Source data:
#####
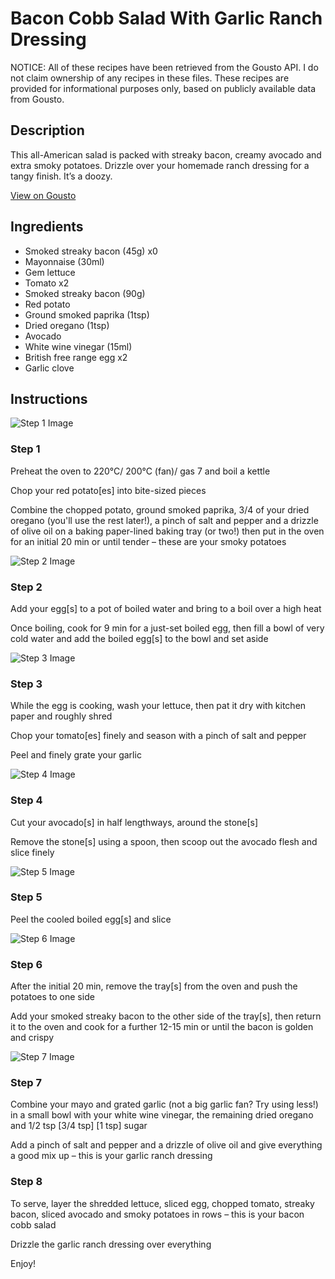 # Bacon Cobb Salad With Garlic Ranch Dressing

NOTICE: All of these recipes have been retrieved from the Gousto API. I do not claim ownership of any recipes in these files. These recipes are provided for informational purposes only, based on publicly available data from Gousto.

## Description

This all-American salad is packed with streaky bacon, creamy avocado and extra smoky potatoes. Drizzle over your homemade ranch dressing for a tangy finish. It’s a doozy.

[View on Gousto](https://www.gousto.co.uk/recipes/cookbook/bacon-cobb-salad-with-garlic-ranch-dressing)

## Ingredients

- Smoked streaky bacon (45g) x0
- Mayonnaise (30ml)
- Gem lettuce
- Tomato x2
- Smoked streaky bacon (90g)
- Red potato
- Ground smoked paprika (1tsp)
- Dried oregano (1tsp)
- Avocado
- White wine vinegar (15ml)
- British free range egg x2
- Garlic clove

## Instructions

![Step 1 Image](https://production-media.gousto.co.uk/cms/recipe-step-image/step-1-copy-34-1704990065704-x200.jpg)

### Step 1

Preheat the oven to 220°C/ 200°C (fan)/ gas 7 and boil a kettle

Chop your red potato[es] into bite-sized pieces

Combine the chopped potato, ground smoked paprika, 3/4 of your dried oregano (you'll use the rest later!), a pinch of salt and pepper and a drizzle of olive oil on a baking paper-lined baking tray (or two!) then put in the oven for an initial 20 min or until tender – these are your smoky potatoes

![Step 2 Image](https://production-media.gousto.co.uk/cms/recipe-step-image/step-2-copy-38-1704990069756-x200.jpg)

### Step 2

Add your egg[s] to a pot of boiled water and bring to a boil over a high heat

Once boiling, cook for 9 min for a just-set boiled egg, then fill a bowl of very cold water and add the boiled egg[s] to the bowl and set aside

![Step 3 Image](https://production-media.gousto.co.uk/cms/recipe-step-image/step-3-copy-40-1704990074329-x200.jpg)

### Step 3

While the egg is cooking, wash your lettuce, then pat it dry with kitchen paper and roughly shred

Chop your tomato[es] finely and season with a pinch of salt and pepper

Peel and finely grate your garlic

![Step 4 Image](https://production-media.gousto.co.uk/cms/recipe-step-image/step-4-copy-39-1704990078528-x200.jpg)

### Step 4

Cut your avocado[s] in half lengthways, around the stone[s]

Remove the stone[s] using a spoon, then scoop out the avocado flesh and slice finely

![Step 5 Image](https://production-media.gousto.co.uk/cms/recipe-step-image/step-5-copy-37-1704990082854-x200.jpg)

### Step 5

Peel the cooled boiled egg[s] and slice

![Step 6 Image](https://production-media.gousto.co.uk/cms/recipe-step-image/step-6-copy-35-1704990087453-x200.jpg)

### Step 6

After the initial 20 min, remove the tray[s] from the oven and push the potatoes to one side

Add your smoked streaky bacon to the other side of the tray[s], then return it to the oven and cook for a further 12-15 min or until the bacon is golden and crispy

![Step 7 Image](https://production-media.gousto.co.uk/cms/recipe-step-image/step-7-copy-27-1704990091376-x200.jpg)

### Step 7

Combine your mayo and grated garlic (not a big garlic fan? Try using less!) in a small bowl with your white wine vinegar, the remaining dried oregano and 1/2 tsp <span class="text-purple">[3/4 tsp]</span> <span class="text-danger">[1 tsp] </span>sugar

Add a pinch of salt and pepper and a drizzle of olive oil and give everything a good mix up – this is your garlic ranch dressing

### Step 8

To serve, layer the shredded lettuce, sliced egg, chopped tomato, streaky bacon, sliced avocado and smoky potatoes in rows – this is your bacon cobb salad

Drizzle the garlic ranch dressing over everything

Enjoy!


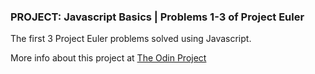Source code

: ### PROJECT: Javascript Basics | Problems 1-3 of Project Euler

The first 3 Project Euler problems solved using Javascript.

More info about this project at [The Odin Project](http://www.theodinproject.com/web-development-101/javascript-basics)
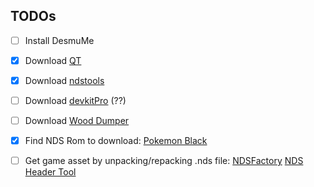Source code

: ## TODOs

- [ ] Install DesmuMe
- [X] Download [QT](https://web.stanford.edu/dept/cs_edu/resources/qt/install-linux)
- [X] Download [ndstools](https://github.com/devkitPro/ndstool)
- [ ] Download [devkitPro](https://gbatemp.net/threads/how-do-you-install-devkitpro-on-linux-mint.553988/) (??)
- [ ] Download [Wood Dumper](https://digiex.net/threads/wood-dumper-dump-nintendo-ds-roms-and-save-games-over-wi-fi-with-an-nintendo-ds.14729/)
- [X] Find NDS Rom to download: [Pokemon Black](https://www.emulatorgames.net/download/?rom=pokemon-black-version)
- [ ] Get game asset by unpacking/repacking .nds file: [NDSFactory](https://github.com/Luca1991/NDSFactory) [NDS Header Tool](https://digiex.net/threads/nds-header-tool-2-view-info-on-nds-roms.14990/)


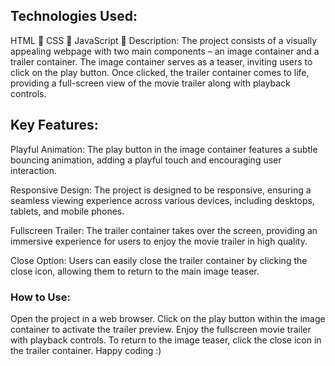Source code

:## Technologies Used:

HTML 📄
CSS 🎨
JavaScript 🚀
Description:
The project consists of a visually appealing webpage with two main components – an image container and a trailer container. The image container serves as a teaser, inviting users to click on the play button. Once clicked, the trailer container comes to life, providing a full-screen view of the movie trailer along with playback controls.

## Key Features:

Playful Animation: The play button in the image container features a subtle bouncing animation, adding a playful touch and encouraging user interaction.

Responsive Design: The project is designed to be responsive, ensuring a seamless viewing experience across various devices, including desktops, tablets, and mobile phones.

Fullscreen Trailer: The trailer container takes over the screen, providing an immersive experience for users to enjoy the movie trailer in high quality.

Close Option: Users can easily close the trailer container by clicking the close icon, allowing them to return to the main image teaser.

### How to Use:

Open the project in a web browser.
Click on the play button within the image container to activate the trailer preview.
Enjoy the fullscreen movie trailer with playback controls.
To return to the image teaser, click the close icon in the trailer container. Happy coding :)
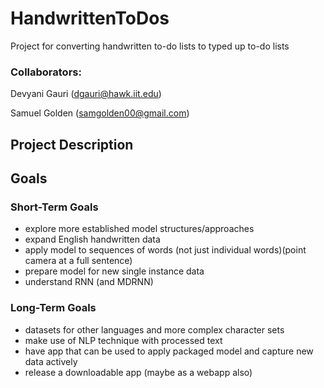 # HandwrittenToDos
Project for converting handwritten to-do lists to typed up to-do lists
### Collaborators: 
Devyani Gauri
(dgauri@hawk.iit.edu)

Samuel Golden
(samgolden00@gmail.com)

## Project Description

## Goals
### Short-Term Goals
- explore more established model structures/approaches
- expand English handwritten data
- apply model to sequences of words (not just individual words)(point camera at a full sentence)
- prepare model for new single instance data 
- understand RNN (and MDRNN)

### Long-Term Goals
- datasets for other languages and more complex character sets
- make use of NLP technique with processed text
- have app that can be used to apply packaged model and capture new data actively
- release a downloadable app (maybe as a webapp also)
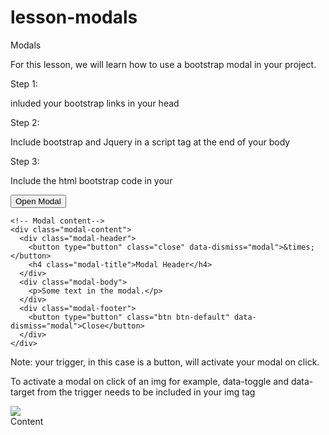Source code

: # lesson-modals

Modals

For this lesson, we will learn how to use a bootstrap modal in your project.

Step 1:

inluded your bootstrap links in your head

<link rel="stylesheet" href="https://maxcdn.bootstrapcdn.com/bootstrap/3.2.0/css/bootstrap.min.css">
<link rel="stylesheet" href="https://maxcdn.bootstrapcdn.com/bootstrap/3.2.0/css/bootstrap-theme.min.css">


Step 2:

Include bootstrap and Jquery in a script tag at the end of your body

<script src="http://code.jquery.com/jquery-2.1.1.min.js"></script>
<script src="https://maxcdn.bootstrapcdn.com/bootstrap/3.2.0/js/bootstrap.min.js"></script>

Step 3:

Include the html bootstrap code in your


<!-- Trigger the modal with a button -->
<button type="button" class="btn btn-info btn-lg" data-toggle="modal" data-target="#myModal">Open Modal</button>

<!-- Modal -->
<div id="myModal" class="modal fade" role="dialog">
  <div class="modal-dialog">

    <!-- Modal content-->
    <div class="modal-content">
      <div class="modal-header">
        <button type="button" class="close" data-dismiss="modal">&times;</button>
        <h4 class="modal-title">Modal Header</h4>
      </div>
      <div class="modal-body">
        <p>Some text in the modal.</p>
      </div>
      <div class="modal-footer">
        <button type="button" class="btn btn-default" data-dismiss="modal">Close</button>
      </div>
    </div>

  </div>
</div>



Note: your trigger, in this case is a button, will activate your modal on click.

To activate a modal on click of an img for example, data-toggle and data-target from the trigger needs to be included
in your img tag

<img src='something.jpg'   data-toggle="modal" data-target="#myModal"     />

<div data-toggle="modal" data-target="#myModal" > Content </div>



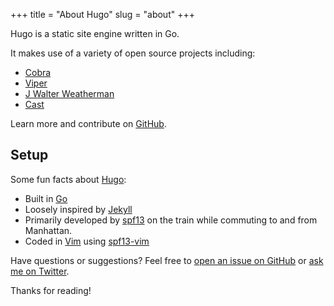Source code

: +++
title = "About Hugo"
slug = "about"
+++

Hugo is a static site engine written in Go.


It makes use of a variety of open source projects including:

* [Cobra](https://github.com/spf13/cobra)
* [Viper](https://github.com/spf13/viper)
* [J Walter Weatherman](https://github.com/spf13/jWalterWeatherman)
* [Cast](https://github.com/spf13/cast)

Learn more and contribute on [GitHub](https://github.com/spf13).

## Setup

Some fun facts about [Hugo](https://gohugo.io/):

* Built in [Go](https://golang.org/)
* Loosely inspired by [Jekyll](https://jekyllrb.com/)
* Primarily developed by [spf13](https://spf13.com/) on the train while commuting to and from Manhattan.
* Coded in [Vim](https://vim.org) using [spf13-vim](https://vim.spf13.com/)

Have questions or suggestions? Feel free to [open an issue on GitHub](https://github.com/spf13/hugo/issues/new) or [ask me on Twitter](https://twitter.com/spf13).

Thanks for reading!

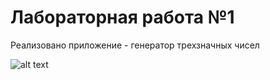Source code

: # Лабораторная работа №1
Реализовано приложение - генератор трехзначных чисел

![alt text](/window.png)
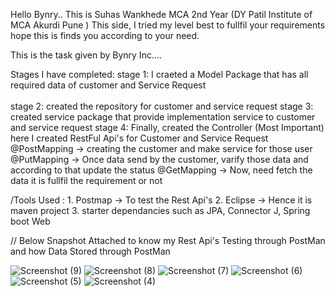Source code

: Hello Bynry.. This is Suhas Wankhede MCA 2nd Year (DY Patil Institute of MCA Akurdi Pune ) This side, I tried my level best to fullfil your requirements hope this is finds you according to your need.


This is the task given by Bynry Inc....

Stages I have completed:
stage 1: I craeted a Model Package that has all required data of customer and Service Request </br></br>
stage 2: created the repository for customer and service request
stage 3: created service package that provide implementation service to customer and service request
stage 4: Finally, created the Controller (Most Important) here I created RestFul Api's for Customer and Service Request
         @PostMapping -> creating the customer and make service for those user
         @PutMapping -> Once data send by the customer, varify those data and according to that update the status
         @GetMapping -> Now, need fetch the data it is fullfil the requirement or not


/Tools Used : 1. Postmap -> To test the Rest Api's
              2. Eclipse -> Hence it is maven project 
              3. starter dependancies such as JPA, Connector J, Spring boot Web
              


// Below Snapshot Attached to know my Rest Api's Testing through PostMan and how Data Stored through PostMan


![Screenshot (9)](https://github.com/suhaswankhede121/Bynri_Backend_Task_GasUtility/assets/132128817/e711bb32-3956-4406-8803-bb1d920bc7de)
![Screenshot (8)](https://github.com/suhaswankhede121/Bynri_Backend_Task_GasUtility/assets/132128817/418d580c-e821-4717-981e-d72c5a1afdb8)
![Screenshot (7)](https://github.com/suhaswankhede121/Bynri_Backend_Task_GasUtility/assets/132128817/b5109b68-c105-4db7-ac2d-2576a3204f5e)
![Screenshot (6)](https://github.com/suhaswankhede121/Bynri_Backend_Task_GasUtility/assets/132128817/58366e2d-def9-4a96-ad3b-4eaf1a6bc680)
![Screenshot (5)](https://github.com/suhaswankhede121/Bynri_Backend_Task_GasUtility/assets/132128817/c877361f-e666-4cbc-b6e9-eb64bc2e16f6)
![Screenshot (4)](https://github.com/suhaswankhede121/Bynri_Backend_Task_GasUtility/assets/132128817/bad68bef-45b5-4022-a475-fc1d6b51926b)
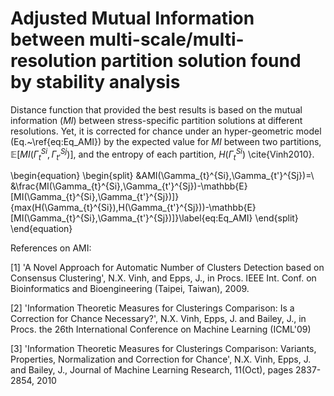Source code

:
Adjusted Mutual Information between multi-scale/multi-resolution partition solution found by stability analysis
===============================================================================================================

Distance function that provided the best results is based on the mutual information ($MI$) between stress-specific partition solutions at different resolutions. Yet, it is corrected for chance under an hyper-geometric model (Eq.~\ref{eq:Eq_AMI}) by the expected value for $MI$ between two partitions, $\mathbb{E}[MI(\Gamma_{t}^{Si},\Gamma_{t'}^{Sj})]$, and the entropy of each partition, $H(\Gamma_{t}^{Si})$ \cite{Vinh2010}.

\begin{equation}
\begin{split}
&AMI(\Gamma_{t}^{Si},\Gamma_{t'}^{Sj})=\\
&\frac{MI(\Gamma_{t}^{Si},\Gamma_{t'}^{Sj})-\mathbb{E}[MI(\Gamma_{t}^{Si},\Gamma_{t'}^{Sj})]}{max(H(\Gamma_{t}^{Si}),H(\Gamma_{t'}^{Sj}))-\mathbb{E}[MI(\Gamma_{t}^{Si},\Gamma_{t'}^{Sj})]}\label{eq:Eq_AMI}
\end{split}
\end{equation} 

References on AMI:

[1] 'A Novel Approach for Automatic Number of Clusters Detection based on Consensus Clustering', N.X. Vinh, and Epps, J., in Procs. IEEE Int. Conf. on Bioinformatics and Bioengineering (Taipei, Taiwan), 2009.

[2] 'Information Theoretic Measures for Clusterings Comparison: Is a Correction for Chance Necessary?', N.X. Vinh, Epps, J. and Bailey, J., in Procs. the 26th International Conference on Machine Learning (ICML'09)

[3] 'Information Theoretic Measures for Clusterings Comparison: Variants, Properties, Normalization and Correction for Chance', N.X. Vinh, Epps, J. and Bailey, J., Journal of Machine Learning Research, 11(Oct), pages 2837-2854, 2010
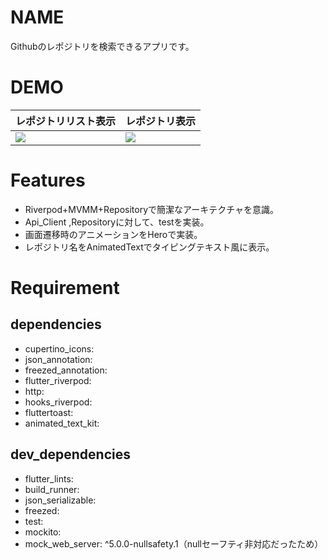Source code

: # NAME
Githubのレポジトリを検索できるアプリです。

# DEMO
|レポジトリリスト表示|レポジトリ表示|
|---|---|
|![](https://user-images.githubusercontent.com/48917379/170450712-a1c9e2c2-7611-4f9f-ab51-69113e1316ce.jpg)|![](https://user-images.githubusercontent.com/48917379/170450592-044ccea4-6dda-4a34-a5bf-6453dc0f2a34.jpg)|
##

# Features
* Riverpod+MVMM+Repositoryで簡潔なアーキテクチャを意識。
* Api_Client ,Repositoryに対して、testを実装。
* 画面遷移時のアニメーションをHeroで実装。
* レポジトリ名をAnimatedTextでタイピングテキスト風に表示。







# Requirement

## dependencies
* cupertino_icons:
* json_annotation:
* freezed_annotation:
* flutter_riverpod:
* http:
* hooks_riverpod:
* fluttertoast:
* animated_text_kit:

## dev_dependencies
* flutter_lints:
* build_runner:
* json_serializable:
* freezed:
* test:
* mockito:
* mock_web_server: ^5.0.0-nullsafety.1（nullセーフティ非対応だったため）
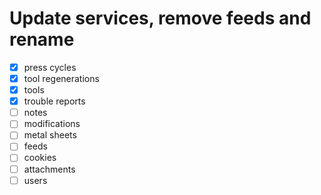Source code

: # Update services, remove feeds and rename

- [x] press cycles
- [x] tool regenerations
- [x] tools
- [x] trouble reports
- [ ] notes
- [ ] modifications
- [ ] metal sheets
- [ ] feeds
- [ ] cookies
- [ ] attachments
- [ ] users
#####
Which of the lines above hold the string "initial"? Copy each one.

Combine the chopped potato, ground smoked paprika, 3/4 of your dried oregano (you'll use the rest later!), a pinch of salt and pepper and a drizzle of olive oil on a baking paper-lined baking tray (or two!) then put in the oven for an initial 20 min or until tender – these are your smoky potatoes
After the initial 20 min, remove the tray[s] from the oven and push the potatoes to one side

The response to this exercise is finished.